DLR-RM / stable-baselines3

PyTorch version of Stable Baselines, reliable implementations of reinforcement learning algorithms.
https://stable-baselines3.readthedocs.io
MIT License
8.97k stars 1.68k forks source link

[Feature Request] AlphaZero development #1464

Closed fede72bari closed 1 year ago

fede72bari commented 1 year ago

🚀 Feature

Include AlphaZero in the library of available RL algorithm possibly with maskable actions option.

Motivation

I am a beginner in Reinforcement Learning, but I get some interesting results and I would like as many to test different solutions on some environments and RL contexts, I think that AlphaZero RL algorithms could boost performances in many contexts in terms of learning level and stability. I would like to propose its implementation as part of Stable Baseline3.

Pitch

Include AlphaZero as one of the inbuilt RL algorithms.

Alternatives

No response

Additional context

No response

Checklist

araffin commented 1 year ago

Hello, thanks for your interest. My answer will be similar to https://github.com/DLR-RM/stable-baselines3/issues/579 and https://github.com/Stable-Baselines-Team/stable-baselines3-contrib/issues/43#issuecomment-1278720787: I consider that algorithm to be out of scope for SB3, which focuses on the model-free, single agent setting.

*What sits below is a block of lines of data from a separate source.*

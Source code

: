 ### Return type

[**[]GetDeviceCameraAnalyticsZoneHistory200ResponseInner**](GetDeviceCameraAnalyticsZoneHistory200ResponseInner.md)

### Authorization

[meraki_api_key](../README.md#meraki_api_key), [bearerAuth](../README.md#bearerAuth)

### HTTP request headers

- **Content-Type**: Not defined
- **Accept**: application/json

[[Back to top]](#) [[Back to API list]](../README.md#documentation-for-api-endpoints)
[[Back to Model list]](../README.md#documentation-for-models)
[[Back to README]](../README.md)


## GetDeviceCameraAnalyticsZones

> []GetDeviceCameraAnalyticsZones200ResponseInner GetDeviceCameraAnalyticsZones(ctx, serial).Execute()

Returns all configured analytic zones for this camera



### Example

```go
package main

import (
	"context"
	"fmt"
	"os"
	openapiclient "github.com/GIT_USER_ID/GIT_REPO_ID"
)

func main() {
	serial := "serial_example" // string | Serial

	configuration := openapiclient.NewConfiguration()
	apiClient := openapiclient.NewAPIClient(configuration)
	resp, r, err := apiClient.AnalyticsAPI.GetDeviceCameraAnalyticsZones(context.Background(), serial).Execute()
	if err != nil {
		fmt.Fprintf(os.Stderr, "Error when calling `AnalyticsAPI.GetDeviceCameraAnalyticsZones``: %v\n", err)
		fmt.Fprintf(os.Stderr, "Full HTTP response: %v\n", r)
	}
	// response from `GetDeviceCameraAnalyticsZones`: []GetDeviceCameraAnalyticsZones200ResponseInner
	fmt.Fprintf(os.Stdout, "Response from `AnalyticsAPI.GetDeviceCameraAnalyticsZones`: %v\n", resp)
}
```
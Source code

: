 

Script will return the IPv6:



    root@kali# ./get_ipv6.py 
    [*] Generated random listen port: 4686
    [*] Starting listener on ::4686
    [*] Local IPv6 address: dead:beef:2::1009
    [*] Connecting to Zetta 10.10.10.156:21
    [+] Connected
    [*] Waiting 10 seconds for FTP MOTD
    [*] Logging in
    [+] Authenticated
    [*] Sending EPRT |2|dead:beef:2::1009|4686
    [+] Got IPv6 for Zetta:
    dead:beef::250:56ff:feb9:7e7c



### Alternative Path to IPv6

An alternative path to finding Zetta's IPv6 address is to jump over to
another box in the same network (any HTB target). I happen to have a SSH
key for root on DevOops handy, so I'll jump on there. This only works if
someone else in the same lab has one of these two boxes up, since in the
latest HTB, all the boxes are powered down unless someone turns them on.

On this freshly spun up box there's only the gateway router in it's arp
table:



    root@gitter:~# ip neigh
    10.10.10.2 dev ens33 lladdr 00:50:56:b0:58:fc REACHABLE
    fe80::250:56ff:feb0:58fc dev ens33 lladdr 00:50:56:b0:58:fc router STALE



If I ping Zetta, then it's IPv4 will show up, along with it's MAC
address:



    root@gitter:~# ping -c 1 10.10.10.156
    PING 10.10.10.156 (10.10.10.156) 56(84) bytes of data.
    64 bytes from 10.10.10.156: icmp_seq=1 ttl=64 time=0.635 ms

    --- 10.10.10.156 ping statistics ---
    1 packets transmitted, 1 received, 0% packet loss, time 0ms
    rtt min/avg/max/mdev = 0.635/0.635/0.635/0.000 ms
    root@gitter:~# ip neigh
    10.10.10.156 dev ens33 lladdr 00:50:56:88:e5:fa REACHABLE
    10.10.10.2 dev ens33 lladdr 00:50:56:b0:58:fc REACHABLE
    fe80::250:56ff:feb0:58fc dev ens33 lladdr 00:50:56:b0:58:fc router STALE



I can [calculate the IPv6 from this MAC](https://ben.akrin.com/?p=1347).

However, if you implement AlphaZero with SB3, I would be happy to link it in the documentation.

verbose-void commented 1 year ago

@araffin i'm curious why you made this decision? the main justification is that you want to constrain the scope of sb3?

araffin commented 1 year ago

yes, to keep the core as simple as possible so we can maintain it properly (see sb3 blog post and paper).